Gov. Sam Houston throws out votes in first election ever held in Duval County
After the votes were cast in the 1860 election, John McKinney’s supporters attacked the legitimacy of the election from many fronts. They alleged, among other things:
- that the new precinct in Duval County had been established in secrecy for the purpose of voting ineligible Mexicans;
- that the announcement of the election did not meet the letter of the law;
- that Charles Lovenskiold had issued rifles from the militia storehouse to the Mexicans;
- that at the urging of Lovenskiold the Legislature had passed unwanted legislation that threatened the status quo, and
- that land speculators – led by William G. Hale, Lovenskiold, Felix Blucher, and others – were responsible for the turnout to advance their schemes.
Meetings were held throughout the Fourteenth Judicial District and petitions and sworn affidavits were mailed to Governor Sam Houston asking him to invalidate the election results of Precinct 9 and certify McKinney as the winner. Lovenskiold wrote to Hale that attorneys Foster and Givens called a meeting in Live Oak “denouncing the election as fraudulent owing to the votes of Mexican pelados in Nueces County, and declaring they would resist the taking of his seat in that county by Mr. O’Connor.” Incidentally, the attorney Givens who called the meeting at Live Oak County was John S. Givens, the maternal uncle and father figure of Archie Parr who found a political dynasty in Duval County half a century later. Ironically, Givens was complaining about the manipulation of Mexican voters, a tactic his nephew later perfected.

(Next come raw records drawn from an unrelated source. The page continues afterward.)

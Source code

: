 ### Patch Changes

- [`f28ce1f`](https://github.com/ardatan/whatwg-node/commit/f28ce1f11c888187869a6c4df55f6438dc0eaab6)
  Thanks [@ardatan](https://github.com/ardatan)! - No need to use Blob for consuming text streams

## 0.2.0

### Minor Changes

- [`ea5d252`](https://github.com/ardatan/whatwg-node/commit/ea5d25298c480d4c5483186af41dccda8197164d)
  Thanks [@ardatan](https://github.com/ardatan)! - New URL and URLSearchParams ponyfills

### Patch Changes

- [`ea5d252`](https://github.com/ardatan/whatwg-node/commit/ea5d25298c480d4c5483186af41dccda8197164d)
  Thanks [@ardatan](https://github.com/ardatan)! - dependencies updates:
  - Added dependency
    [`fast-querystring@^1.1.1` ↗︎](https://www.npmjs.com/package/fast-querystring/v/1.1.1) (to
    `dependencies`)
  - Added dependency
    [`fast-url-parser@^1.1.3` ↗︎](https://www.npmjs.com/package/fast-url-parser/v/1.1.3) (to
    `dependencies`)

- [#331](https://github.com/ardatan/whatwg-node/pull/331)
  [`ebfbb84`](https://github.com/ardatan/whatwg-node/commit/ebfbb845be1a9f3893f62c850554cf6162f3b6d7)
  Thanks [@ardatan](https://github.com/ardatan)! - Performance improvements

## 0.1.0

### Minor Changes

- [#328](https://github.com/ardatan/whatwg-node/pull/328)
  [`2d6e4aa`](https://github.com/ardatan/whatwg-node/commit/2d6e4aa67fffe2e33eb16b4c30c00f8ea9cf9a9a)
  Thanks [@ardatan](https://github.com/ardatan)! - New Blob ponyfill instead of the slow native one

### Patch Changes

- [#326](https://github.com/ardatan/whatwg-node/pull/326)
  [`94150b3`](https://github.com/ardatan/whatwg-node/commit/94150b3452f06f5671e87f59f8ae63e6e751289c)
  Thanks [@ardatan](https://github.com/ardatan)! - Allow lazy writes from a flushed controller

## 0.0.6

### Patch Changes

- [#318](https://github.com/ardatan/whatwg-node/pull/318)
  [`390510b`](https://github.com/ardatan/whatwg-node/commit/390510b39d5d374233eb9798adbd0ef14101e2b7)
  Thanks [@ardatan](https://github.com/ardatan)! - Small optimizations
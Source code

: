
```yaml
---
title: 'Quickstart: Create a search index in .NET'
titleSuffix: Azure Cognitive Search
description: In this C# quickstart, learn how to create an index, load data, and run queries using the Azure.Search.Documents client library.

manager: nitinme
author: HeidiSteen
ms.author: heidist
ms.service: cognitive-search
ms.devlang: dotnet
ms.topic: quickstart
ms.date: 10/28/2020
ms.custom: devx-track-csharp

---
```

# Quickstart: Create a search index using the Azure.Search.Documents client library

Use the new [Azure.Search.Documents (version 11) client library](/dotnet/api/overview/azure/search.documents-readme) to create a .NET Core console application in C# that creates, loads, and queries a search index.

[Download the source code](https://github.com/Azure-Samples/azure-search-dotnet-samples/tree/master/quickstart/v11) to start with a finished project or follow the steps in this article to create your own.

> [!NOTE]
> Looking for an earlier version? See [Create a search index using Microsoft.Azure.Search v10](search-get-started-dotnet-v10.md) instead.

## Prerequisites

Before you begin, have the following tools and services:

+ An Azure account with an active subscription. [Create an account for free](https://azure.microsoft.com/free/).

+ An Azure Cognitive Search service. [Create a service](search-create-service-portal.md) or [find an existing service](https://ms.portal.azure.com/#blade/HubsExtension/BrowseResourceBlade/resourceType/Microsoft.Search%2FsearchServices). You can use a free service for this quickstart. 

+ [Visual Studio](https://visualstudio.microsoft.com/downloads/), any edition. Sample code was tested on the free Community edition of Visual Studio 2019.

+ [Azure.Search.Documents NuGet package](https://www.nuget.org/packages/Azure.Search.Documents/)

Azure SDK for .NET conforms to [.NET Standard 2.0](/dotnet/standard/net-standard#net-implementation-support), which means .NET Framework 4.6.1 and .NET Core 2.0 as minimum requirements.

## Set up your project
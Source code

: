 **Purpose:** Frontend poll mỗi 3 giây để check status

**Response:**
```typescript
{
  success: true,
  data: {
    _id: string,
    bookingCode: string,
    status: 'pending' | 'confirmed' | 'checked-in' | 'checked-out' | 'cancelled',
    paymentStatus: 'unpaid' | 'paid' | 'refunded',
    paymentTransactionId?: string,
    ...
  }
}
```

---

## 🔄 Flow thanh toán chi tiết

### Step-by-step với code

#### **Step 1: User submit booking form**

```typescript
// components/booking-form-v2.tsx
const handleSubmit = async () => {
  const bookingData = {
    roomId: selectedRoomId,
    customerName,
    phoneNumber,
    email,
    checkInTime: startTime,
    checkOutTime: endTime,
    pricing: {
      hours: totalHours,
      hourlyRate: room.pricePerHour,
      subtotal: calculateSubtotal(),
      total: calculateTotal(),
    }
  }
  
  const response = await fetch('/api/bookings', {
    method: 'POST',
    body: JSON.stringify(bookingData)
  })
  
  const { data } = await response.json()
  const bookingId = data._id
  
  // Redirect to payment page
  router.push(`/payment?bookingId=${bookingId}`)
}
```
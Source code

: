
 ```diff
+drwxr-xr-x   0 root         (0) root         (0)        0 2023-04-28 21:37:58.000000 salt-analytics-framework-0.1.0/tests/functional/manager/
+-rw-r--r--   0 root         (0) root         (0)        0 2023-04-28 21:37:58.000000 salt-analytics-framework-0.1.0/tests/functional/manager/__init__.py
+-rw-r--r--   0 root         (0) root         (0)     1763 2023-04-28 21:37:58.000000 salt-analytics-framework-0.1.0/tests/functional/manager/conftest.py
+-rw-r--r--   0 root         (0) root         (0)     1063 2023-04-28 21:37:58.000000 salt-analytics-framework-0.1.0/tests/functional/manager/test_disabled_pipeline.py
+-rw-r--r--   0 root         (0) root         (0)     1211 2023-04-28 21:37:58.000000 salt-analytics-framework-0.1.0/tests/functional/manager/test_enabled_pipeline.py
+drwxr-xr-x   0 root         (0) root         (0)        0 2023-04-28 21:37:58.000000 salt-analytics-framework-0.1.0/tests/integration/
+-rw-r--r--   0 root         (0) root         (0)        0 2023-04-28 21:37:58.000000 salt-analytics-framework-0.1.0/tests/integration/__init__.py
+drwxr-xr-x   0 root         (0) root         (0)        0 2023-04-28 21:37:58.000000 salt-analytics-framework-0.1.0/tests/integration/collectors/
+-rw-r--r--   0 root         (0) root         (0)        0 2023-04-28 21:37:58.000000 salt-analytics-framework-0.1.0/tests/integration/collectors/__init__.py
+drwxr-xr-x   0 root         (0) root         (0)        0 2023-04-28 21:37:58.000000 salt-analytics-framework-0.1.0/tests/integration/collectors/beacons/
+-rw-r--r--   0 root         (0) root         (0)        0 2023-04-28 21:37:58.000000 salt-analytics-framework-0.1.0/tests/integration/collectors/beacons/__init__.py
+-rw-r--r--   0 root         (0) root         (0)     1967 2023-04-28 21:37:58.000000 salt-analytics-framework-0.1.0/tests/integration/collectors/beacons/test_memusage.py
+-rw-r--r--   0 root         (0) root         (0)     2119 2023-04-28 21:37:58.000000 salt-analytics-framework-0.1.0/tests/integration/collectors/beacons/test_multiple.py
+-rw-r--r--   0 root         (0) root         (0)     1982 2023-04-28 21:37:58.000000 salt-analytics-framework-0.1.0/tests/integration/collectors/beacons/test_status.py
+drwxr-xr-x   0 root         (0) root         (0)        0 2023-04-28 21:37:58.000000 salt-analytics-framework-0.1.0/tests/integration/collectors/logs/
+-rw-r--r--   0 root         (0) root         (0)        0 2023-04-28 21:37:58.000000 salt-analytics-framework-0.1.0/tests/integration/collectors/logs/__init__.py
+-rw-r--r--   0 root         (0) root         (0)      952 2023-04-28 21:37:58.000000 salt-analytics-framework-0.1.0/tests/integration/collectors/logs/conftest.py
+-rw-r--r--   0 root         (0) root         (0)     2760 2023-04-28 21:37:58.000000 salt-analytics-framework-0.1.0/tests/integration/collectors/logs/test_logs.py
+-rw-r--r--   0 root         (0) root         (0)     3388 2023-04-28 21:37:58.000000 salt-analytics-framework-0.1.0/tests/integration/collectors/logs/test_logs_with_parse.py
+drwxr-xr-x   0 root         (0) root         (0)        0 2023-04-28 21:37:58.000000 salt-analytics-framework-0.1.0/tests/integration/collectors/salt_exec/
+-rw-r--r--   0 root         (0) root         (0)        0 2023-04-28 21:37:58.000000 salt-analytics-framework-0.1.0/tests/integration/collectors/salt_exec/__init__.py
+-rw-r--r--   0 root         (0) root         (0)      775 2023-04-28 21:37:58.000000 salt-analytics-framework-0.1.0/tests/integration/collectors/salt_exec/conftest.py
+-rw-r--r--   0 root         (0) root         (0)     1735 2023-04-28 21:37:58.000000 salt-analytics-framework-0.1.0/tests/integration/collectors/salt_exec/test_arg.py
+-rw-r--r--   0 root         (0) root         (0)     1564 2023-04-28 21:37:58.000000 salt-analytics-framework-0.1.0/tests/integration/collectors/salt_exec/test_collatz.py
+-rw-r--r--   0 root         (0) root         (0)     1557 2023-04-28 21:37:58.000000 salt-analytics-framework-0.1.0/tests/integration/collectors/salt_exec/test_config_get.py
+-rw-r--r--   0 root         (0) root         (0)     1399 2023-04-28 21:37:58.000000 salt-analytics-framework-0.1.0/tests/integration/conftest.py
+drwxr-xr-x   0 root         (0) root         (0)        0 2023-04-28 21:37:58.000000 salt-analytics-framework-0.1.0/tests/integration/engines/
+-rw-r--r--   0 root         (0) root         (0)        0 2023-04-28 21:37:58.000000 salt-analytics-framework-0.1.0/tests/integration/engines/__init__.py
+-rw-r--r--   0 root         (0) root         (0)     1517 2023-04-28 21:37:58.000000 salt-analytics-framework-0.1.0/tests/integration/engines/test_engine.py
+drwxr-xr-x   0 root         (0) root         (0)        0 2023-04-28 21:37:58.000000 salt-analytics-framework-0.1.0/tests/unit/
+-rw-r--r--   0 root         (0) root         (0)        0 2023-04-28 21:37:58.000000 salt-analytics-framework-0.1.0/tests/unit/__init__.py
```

- that a “large portion” of Precinct 9 included by Nueces County was actually part of Webb County;
- that the establishment of the precinct, including the voters of all of the unorganized county of Encinal was illegal;
- that “the returns of election from said precinct cannot be received” and
- that Precinct 9 was not established at a regular term of the Nueces County Commissioners Court as required by law but in special term and notice of establishment of precinct was not given in the order announcing the August election.